Signs of bewilderment nested upon my face. I was at loss of words, truly. '' How could you be—how do you do that? '' I playfully questioned. She chuckled. '' Regardless of all that you do, Muhammad, my faith in you persists to remain. I know that you have the power in you to brush off all that is weighing you down. You can do it. My image of you has never changed ever since the day my eyes met yours, '' she comforted. As usual, my ridiculous emotional nature brought me into tears. It was not only the charm of her words but the depth of my problems that unveiled tears continuously. '' Do you believe I can make it, Nada? '' I doubtfully asked. '' Do you believe I can overcome my fears? ''  '' I do believe, Muhammad. I have always believed, my one and only man, '' she joyfully said.  Of course, such words were melody to my ego and reinforcement to the state of determination I was strenuously trying to recall a few minutes ago. Denial is an evil illness; an inherent mechanism of momentary survival that the virtuous in us attempts to defy and defeat. Denial inspires shallow and mechanic prayers, unfelt apologies, untaken risks, and unfixed fears. Facing it connects us to a deeper understanding of who we are.   With the encouragement of my life partner, the partial resurrection of my will and the truthful prescription of my doctor, I accepted a journey of disclosures and confrontations, praying for redemption and remedy from my illness.
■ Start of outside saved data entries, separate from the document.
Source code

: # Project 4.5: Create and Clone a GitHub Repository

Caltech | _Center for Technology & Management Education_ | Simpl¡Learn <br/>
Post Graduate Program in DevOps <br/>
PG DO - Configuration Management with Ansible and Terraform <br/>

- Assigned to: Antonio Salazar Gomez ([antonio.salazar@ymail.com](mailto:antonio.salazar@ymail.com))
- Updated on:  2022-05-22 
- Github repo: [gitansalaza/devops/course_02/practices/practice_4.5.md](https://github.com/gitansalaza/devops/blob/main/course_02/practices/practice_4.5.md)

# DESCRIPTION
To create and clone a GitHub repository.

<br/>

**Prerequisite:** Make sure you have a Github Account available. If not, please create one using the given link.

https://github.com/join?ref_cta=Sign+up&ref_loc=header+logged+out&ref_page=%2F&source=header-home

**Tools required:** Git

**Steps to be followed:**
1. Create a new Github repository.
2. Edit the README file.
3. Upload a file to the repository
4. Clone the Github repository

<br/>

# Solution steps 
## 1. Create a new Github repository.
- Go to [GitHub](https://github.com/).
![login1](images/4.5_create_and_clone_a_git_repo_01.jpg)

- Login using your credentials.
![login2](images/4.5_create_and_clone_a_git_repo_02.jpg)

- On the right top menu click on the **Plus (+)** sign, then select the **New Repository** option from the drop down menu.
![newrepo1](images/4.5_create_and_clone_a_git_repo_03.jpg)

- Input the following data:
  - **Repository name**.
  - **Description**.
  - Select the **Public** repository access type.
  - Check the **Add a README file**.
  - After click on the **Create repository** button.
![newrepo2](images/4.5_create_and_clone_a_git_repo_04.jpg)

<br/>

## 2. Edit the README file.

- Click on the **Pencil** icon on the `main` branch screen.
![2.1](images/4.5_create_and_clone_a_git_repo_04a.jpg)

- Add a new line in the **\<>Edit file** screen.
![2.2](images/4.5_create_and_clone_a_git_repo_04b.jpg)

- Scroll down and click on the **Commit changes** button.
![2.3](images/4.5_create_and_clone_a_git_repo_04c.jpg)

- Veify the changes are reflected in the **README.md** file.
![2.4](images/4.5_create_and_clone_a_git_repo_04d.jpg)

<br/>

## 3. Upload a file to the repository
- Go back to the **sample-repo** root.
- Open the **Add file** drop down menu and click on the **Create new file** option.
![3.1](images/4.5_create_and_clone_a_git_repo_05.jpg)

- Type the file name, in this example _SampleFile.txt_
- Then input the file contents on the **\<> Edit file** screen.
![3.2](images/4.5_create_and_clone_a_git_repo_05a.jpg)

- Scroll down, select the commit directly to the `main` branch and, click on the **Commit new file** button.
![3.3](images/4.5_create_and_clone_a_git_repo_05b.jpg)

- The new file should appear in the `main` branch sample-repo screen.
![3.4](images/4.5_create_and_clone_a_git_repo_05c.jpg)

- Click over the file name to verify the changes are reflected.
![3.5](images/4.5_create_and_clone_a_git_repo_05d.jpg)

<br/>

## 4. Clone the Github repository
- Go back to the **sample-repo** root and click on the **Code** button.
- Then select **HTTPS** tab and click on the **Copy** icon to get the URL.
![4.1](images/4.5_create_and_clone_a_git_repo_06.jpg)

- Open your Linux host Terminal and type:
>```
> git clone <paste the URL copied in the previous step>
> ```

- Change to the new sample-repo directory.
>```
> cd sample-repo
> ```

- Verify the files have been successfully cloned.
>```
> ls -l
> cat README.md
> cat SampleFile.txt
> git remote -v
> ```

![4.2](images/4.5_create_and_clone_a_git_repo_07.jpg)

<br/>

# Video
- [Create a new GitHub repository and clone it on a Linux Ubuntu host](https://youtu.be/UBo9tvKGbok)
Denial and its rather absurd effects on me was what I aimed for extinguishing.

There is a war that is far more daunting than that of gunned down men and beheaded soldiers; a war against our fears, insecurities, sense of resistance and doubt; a war against all that attempts to lay us back, idle and inactive in our beds; a war against ourselves and the misleading impulses that it might crave.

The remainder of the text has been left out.